Healthcare In China Seen Increased Use Of Digital Technologies

Data-driven technologies have made it possible for the general public to find out if they have recently been in close proximity to any confirmed cases of the coronavirus.

Healthcare In China Seen Increased Use Of Digital Technologies

China has seen an increased integration of digital technologies in healthcare delivery, which accelerated during the outbreak of COVID-19.

The National Health Commission (NHC) of the People’s Republic of China issued a notice to strengthen the use of digital solutions to support the response to the pandemic on February 2, 2020.

This directive enhanced public-private partnerships, enabling national and local health authorities to collaborate with private companies.

Through the provision of digital solutions to reduce coronavirus spread and, concurrently, accelerate access to adequate healthcare as the pandemic developed, this arrangement empowered digital technology providers to drive technological innovation in healthcare delivery.

A woman in her 30s became the first person in China to undergo the longest-distance gallbladder removal surgery. The successful remote surgery was carried out by a doctor located more than 4,500 kilometres (2,800 miles) away from the patient.

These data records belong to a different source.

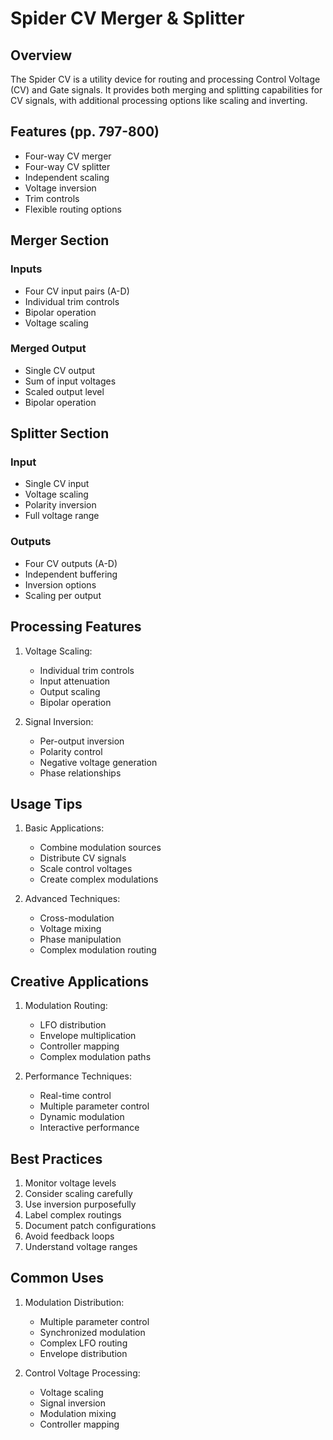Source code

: # Spider CV Merger & Splitter

## Overview
The Spider CV is a utility device for routing and processing Control Voltage (CV) and Gate signals. It provides both merging and splitting capabilities for CV signals, with additional processing options like scaling and inverting.

## Features (pp. 797-800)
- Four-way CV merger
- Four-way CV splitter
- Independent scaling
- Voltage inversion
- Trim controls
- Flexible routing options

## Merger Section

### Inputs
- Four CV input pairs (A-D)
- Individual trim controls
- Bipolar operation
- Voltage scaling

### Merged Output
- Single CV output
- Sum of input voltages
- Scaled output level
- Bipolar operation

## Splitter Section

### Input
- Single CV input
- Voltage scaling
- Polarity inversion
- Full voltage range

### Outputs
- Four CV outputs (A-D)
- Independent buffering
- Inversion options
- Scaling per output

## Processing Features
1. Voltage Scaling:
   - Individual trim controls
   - Input attenuation
   - Output scaling
   - Bipolar operation

2. Signal Inversion:
   - Per-output inversion
   - Polarity control
   - Negative voltage generation
   - Phase relationships

## Usage Tips
1. Basic Applications:
   - Combine modulation sources
   - Distribute CV signals
   - Scale control voltages
   - Create complex modulations

2. Advanced Techniques:
   - Cross-modulation
   - Voltage mixing
   - Phase manipulation
   - Complex modulation routing

## Creative Applications
1. Modulation Routing:
   - LFO distribution
   - Envelope multiplication
   - Controller mapping
   - Complex modulation paths

2. Performance Techniques:
   - Real-time control
   - Multiple parameter control
   - Dynamic modulation
   - Interactive performance

## Best Practices
1. Monitor voltage levels
2. Consider scaling carefully
3. Use inversion purposefully
4. Label complex routings
5. Document patch configurations
6. Avoid feedback loops
7. Understand voltage ranges

## Common Uses
1. Modulation Distribution:
   - Multiple parameter control
   - Synchronized modulation
   - Complex LFO routing
   - Envelope distribution

2. Control Voltage Processing:
   - Voltage scaling
   - Signal inversion
   - Modulation mixing
   - Controller mapping 
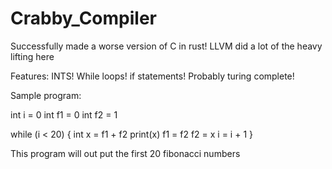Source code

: # Crabby_Compiler
Successfully made a worse version of C in rust!
LLVM did a lot of the heavy lifting here

Features:
INTS!
While loops!
if statements!
Probably turing complete!

Sample program:

int i = 0
int f1 = 0
int f2 = 1

while (i < 20) {
    int x = f1 + f2
    print(x)
    f1 = f2
    f2 = x
    i = i + 1
}

This program will out put the first 20 fibonacci numbers
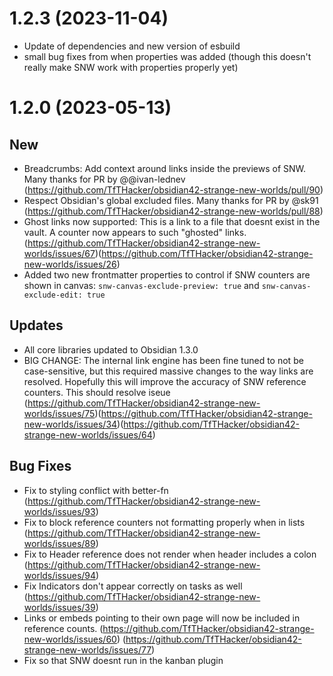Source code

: # 1.2.3 (2023-11-04)
- Update of dependencies and new version of esbuild
- small bug fixes from when properties was added (though this doesn't really make SNW work with properties properly yet)

# 1.2.0 (2023-05-13)
## New
+ Breadcrumbs: Add context around links inside the previews of SNW. Many thanks for PR by @@ivan-lednev (https://github.com/TfTHacker/obsidian42-strange-new-worlds/pull/90)
+ Respect Obsidian's global excluded files. Many thanks for PR by @sk91 (https://github.com/TfTHacker/obsidian42-strange-new-worlds/pull/88)
+ Ghost links now supported: This is a link to a file that doesnt exist in the vault. A counter now appears to such "ghosted" links. (https://github.com/TfTHacker/obsidian42-strange-new-worlds/issues/67)(https://github.com/TfTHacker/obsidian42-strange-new-worlds/issues/26)
+ Added two new frontmatter properties to control if SNW counters are shown in canvas: `snw-canvas-exclude-preview: true` and `snw-canvas-exclude-edit: true`

## Updates
+ All core libraries updated to Obsidian 1.3.0
+ BIG CHANGE: The internal link engine has been fine tuned to not be case-sensitive, but this required massive changes to the way links are resolved. Hopefully this will improve the accuracy of SNW reference counters. This should resolve iseue (https://github.com/TfTHacker/obsidian42-strange-new-worlds/issues/75)(https://github.com/TfTHacker/obsidian42-strange-new-worlds/issues/34)(https://github.com/TfTHacker/obsidian42-strange-new-worlds/issues/64)

## Bug Fixes
+ Fix to styling conflict with better-fn (https://github.com/TfTHacker/obsidian42-strange-new-worlds/issues/93)
+ Fix to block reference counters not formatting properly when in lists (https://github.com/TfTHacker/obsidian42-strange-new-worlds/issues/89)
+ Fix to Header reference does not render when header includes a colon (https://github.com/TfTHacker/obsidian42-strange-new-worlds/issues/94)
+ Fix Indicators don't appear correctly on tasks as well (https://github.com/TfTHacker/obsidian42-strange-new-worlds/issues/39)
+ Links or embeds pointing to their own page will now be included in reference counts. (https://github.com/TfTHacker/obsidian42-strange-new-worlds/issues/60) (https://github.com/TfTHacker/obsidian42-strange-new-worlds/issues/77)
+ Fix so that SNW doesnt run in the kanban plugin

5G technology and a four-arm laparoscopic robot enabled the surgeon to effectively operate on the patient in a hospital located in the country’s far northwest, Xinjiang. Liu Chunming, a 48-year-old man who nearly died after a car crash in Taihe, a remote county in China’s southeast Jiangxi province, survived serious abdominal injuries thanks to specialist doctors who led his treatment from 1,000 km (621 miles) away.

Digital technology supported live video feeds and software that shared the patient’s scans and files, leading to his recovery. This is a growing trend in China, fostering uniform resource distribution across urban and rural areas.

These digital technology companies have offered a variety of services that have been essential to combating COVID-19 during the immediate outbreak response and later in the impact mitigation stage, from building information and communication technology (ICT) to aggregating and analysing data at scale to improving the accessibility of virtual or artificial intelligence (AI)-powered tools.

For instance, data-driven technologies have made it possible for the general public to find out if they have recently been in close proximity to any confirmed cases of the coronavirus.

These technologies include a mobile application that was initially created by an independent software developer and aggregates data on COVID-19 cases from all-level public surveillance systems and the national transportation authorities.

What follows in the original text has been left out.